Ketika kita belajar tentang “burung -burung dan lebah,” kita diajarkan bahwa setelah hubungan heteroseksual, sperma berenang melalui vagina, melewati rahim, dan ke dalam tabung falopi, di mana satu menyuburkan telur yang dilepaskan oleh ovarium. Ternyata, bagaimanapun, bahwa sperma tidak hanya berenang dengan santai – mereka berlomba melalui saluran reproduksi wanita, didorong oleh pusaran vortisitas cairan yang berbentuk seperti pembuka botol yang bergulir.

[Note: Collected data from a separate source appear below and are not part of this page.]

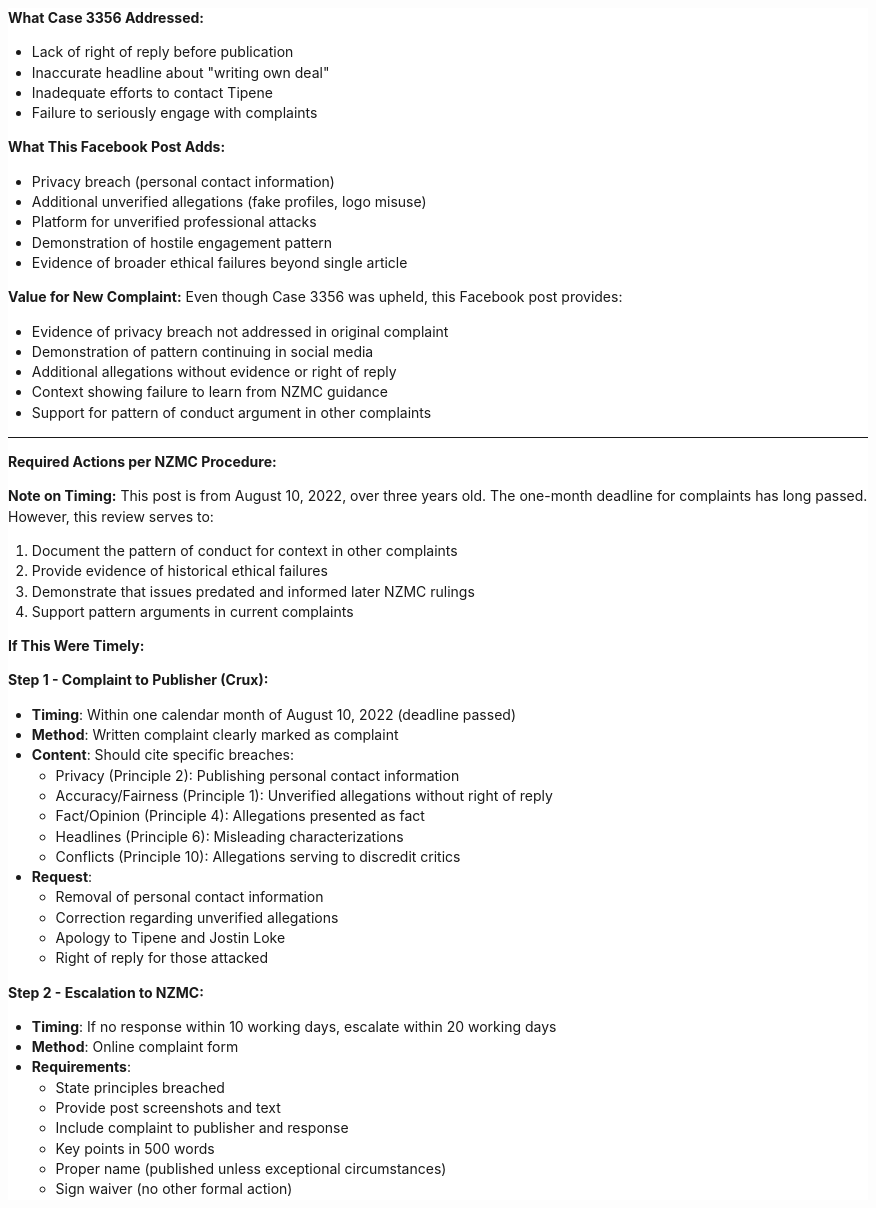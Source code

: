 **What Case 3356 Addressed:**
- Lack of right of reply before publication
- Inaccurate headline about "writing own deal"
- Inadequate efforts to contact Tipene
- Failure to seriously engage with complaints

**What This Facebook Post Adds:**
- Privacy breach (personal contact information)
- Additional unverified allegations (fake profiles, logo misuse)
- Platform for unverified professional attacks
- Demonstration of hostile engagement pattern
- Evidence of broader ethical failures beyond single article

**Value for New Complaint:**
Even though Case 3356 was upheld, this Facebook post provides:
- Evidence of privacy breach not addressed in original complaint
- Demonstration of pattern continuing in social media
- Additional allegations without evidence or right of reply
- Context showing failure to learn from NZMC guidance
- Support for pattern of conduct argument in other complaints

---

**Required Actions per NZMC Procedure:**

**Note on Timing:**
This post is from August 10, 2022, over three years old. The one-month deadline for complaints has long passed. However, this review serves to:
1. Document the pattern of conduct for context in other complaints
2. Provide evidence of historical ethical failures
3. Demonstrate that issues predated and informed later NZMC rulings
4. Support pattern arguments in current complaints

**If This Were Timely:**

**Step 1 - Complaint to Publisher (Crux):**
- **Timing**: Within one calendar month of August 10, 2022 (deadline passed)
- **Method**: Written complaint clearly marked as complaint
- **Content**: Should cite specific breaches:
  - Privacy (Principle 2): Publishing personal contact information
  - Accuracy/Fairness (Principle 1): Unverified allegations without right of reply
  - Fact/Opinion (Principle 4): Allegations presented as fact
  - Headlines (Principle 6): Misleading characterizations
  - Conflicts (Principle 10): Allegations serving to discredit critics
- **Request**:
  - Removal of personal contact information
  - Correction regarding unverified allegations
  - Apology to Tipene and Jostin Loke
  - Right of reply for those attacked

**Step 2 - Escalation to NZMC:**
- **Timing**: If no response within 10 working days, escalate within 20 working days
- **Method**: Online complaint form
- **Requirements**:
  - State principles breached
  - Provide post screenshots and text
  - Include complaint to publisher and response
  - Key points in 500 words
  - Proper name (published unless exceptional circumstances)
  - Sign waiver (no other formal action)
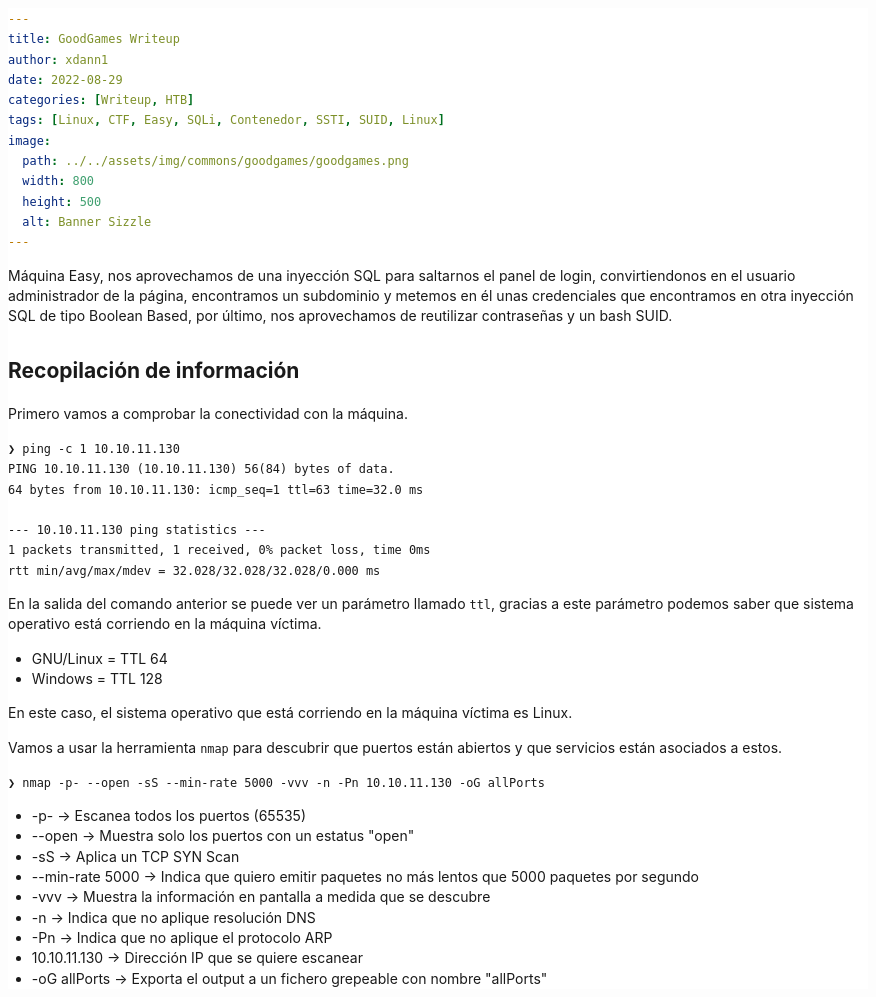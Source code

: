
 ```yaml
---
title: GoodGames Writeup
author: xdann1
date: 2022-08-29
categories: [Writeup, HTB]
tags: [Linux, CTF, Easy, SQLi, Contenedor, SSTI, SUID, Linux]
image:
  path: ../../assets/img/commons/goodgames/goodgames.png
  width: 800
  height: 500
  alt: Banner Sizzle
---
```


Máquina Easy, nos aprovechamos de una inyección SQL para saltarnos el panel de login, convirtiendonos en el usuario administrador de la página, encontramos un subdominio y metemos en él unas credenciales que encontramos en otra inyección SQL de tipo Boolean Based, por último, nos aprovechamos de reutilizar contraseñas y un bash SUID.

## Recopilación de información

Primero vamos a comprobar la conectividad con la máquina.

```plaintext
❯ ping -c 1 10.10.11.130
PING 10.10.11.130 (10.10.11.130) 56(84) bytes of data.
64 bytes from 10.10.11.130: icmp_seq=1 ttl=63 time=32.0 ms

--- 10.10.11.130 ping statistics ---
1 packets transmitted, 1 received, 0% packet loss, time 0ms
rtt min/avg/max/mdev = 32.028/32.028/32.028/0.000 ms
```

En la salida del comando anterior se puede ver un parámetro llamado `ttl`, gracias a este parámetro podemos saber que sistema operativo está corriendo en la máquina víctima.

* GNU/Linux = TTL 64
* Windows = TTL 128

En este caso, el sistema operativo que está corriendo en la máquina víctima es Linux.

Vamos a usar la herramienta `nmap` para descubrir que puertos están abiertos y que servicios están asociados a estos.

```plaintext
❯ nmap -p- --open -sS --min-rate 5000 -vvv -n -Pn 10.10.11.130 -oG allPorts
```

* -p- -> Escanea todos los puertos (65535)
* --open -> Muestra solo los puertos con un estatus "open"
* -sS -> Aplica un TCP SYN Scan
* --min-rate 5000 -> Indica que quiero emitir paquetes no más lentos que 5000 paquetes por segundo
* -vvv -> Muestra la información en pantalla a medida que se descubre
* -n -> Indica que no aplique resolución DNS
* -Pn -> Indica que no aplique el protocolo ARP
* 10.10.11.130 -> Dirección IP que se quiere escanear
* -oG allPorts -> Exporta el output a un fichero grepeable con nombre "allPorts"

Para peneliti dari Universitas Monash dan Universitas Melbourne menggunakan pencitraan lanjutan untuk menganalisis gerakan cairan 3D di sekitar sperma berenang. Sebagaimana dirinci dalam sebuah penelitian yang diterbitkan Selasa dalam jurnal Cell melaporkan ilmu fisika, pencitraan mengungkapkan bahwa sperma renang tunggal menciptakan beberapa vortisitas berputar -putar yang menempel pada sel dan berputar di sekitar satu sama lain secara sinkron, meningkatkan penggerak sperma. Penemuan ini menyoroti bagaimana pola aliran pembuka botol mempengaruhi penggerak sperma dan dapat memiliki relevansi langsung untuk sains reproduksi.
ADVERTISEMENT

SCROLL TO RESUME CONTENT
“Saat sperma berenang, flagel (ekor) -nya menghasilkan gerakan cambuk yang menciptakan arus cairan berputar-putar yang dapat mengoptimalkan propulsi mereka di saluran reproduksi,” Reza Nosrati, rekan penulis penelitian dan dosen di Departemen Teknik Mekanik dan Aerospace di Universitas Monash, mengatakan dalam sebuah laporan universitas. “Yang benar-benar menarik adalah bagaimana 'cetakan' seperti spiral ini dalam cairan di sekitarnya menempel pada tubuh sperma dan berputar selaras, menambahkan dorongan ekstra.”
Jika Anda mengalami kesulitan memvisualisasikan metode propulsi yang luar biasa ini, itu agak seperti dua kolom berputar -putar berputar -putar. Atau “Bayangkan mengambil karet gelang lurus dan memutar menjadi spiral. Sekarang, tambahkan belokan lain untuk membuat superhelix-struktur yang melingkar dengan erat, ekstra-twished,” Nosrati menjelaskan. “Untuk sperma, sentuhan ekstra dalam cairan ini meningkatkan gerakan mereka, mengikuti mereka saat mengencang, memungkinkan mereka untuk berenang lebih efisien.”
Nosrati dan rekan -rekannya mengklaim sebagai orang pertama yang secara bersamaan mencitrakan gerakan ekor sperma dan bidang aliran 3D -nya. Karena metode propulsi ini dapat mempengaruhi bagaimana sperma berinteraksi dengan lingkungannya, itu bisa memiliki implikasi penting untuk penelitian kesuburan. Secara lebih luas, menangkap pergerakan “perenang kecil” juga bisa relevan untuk memahami bagaimana perenang kecil lainnya, seperti bakteri, bergerak dan berinteraksi dengan lingkungan mereka, menurut para peneliti.
“Visualisasi ini membantu kita untuk lebih memahami dinamika fluida dan cara sperma dan mikroorganisme lainnya menavigasi melalui berbagai cairan,” Nosrati menjelaskan.
Ternyata membuat bayi benar -benar tentang memiliki gerakan yang tepat – semua jalan ke koreografi sperma.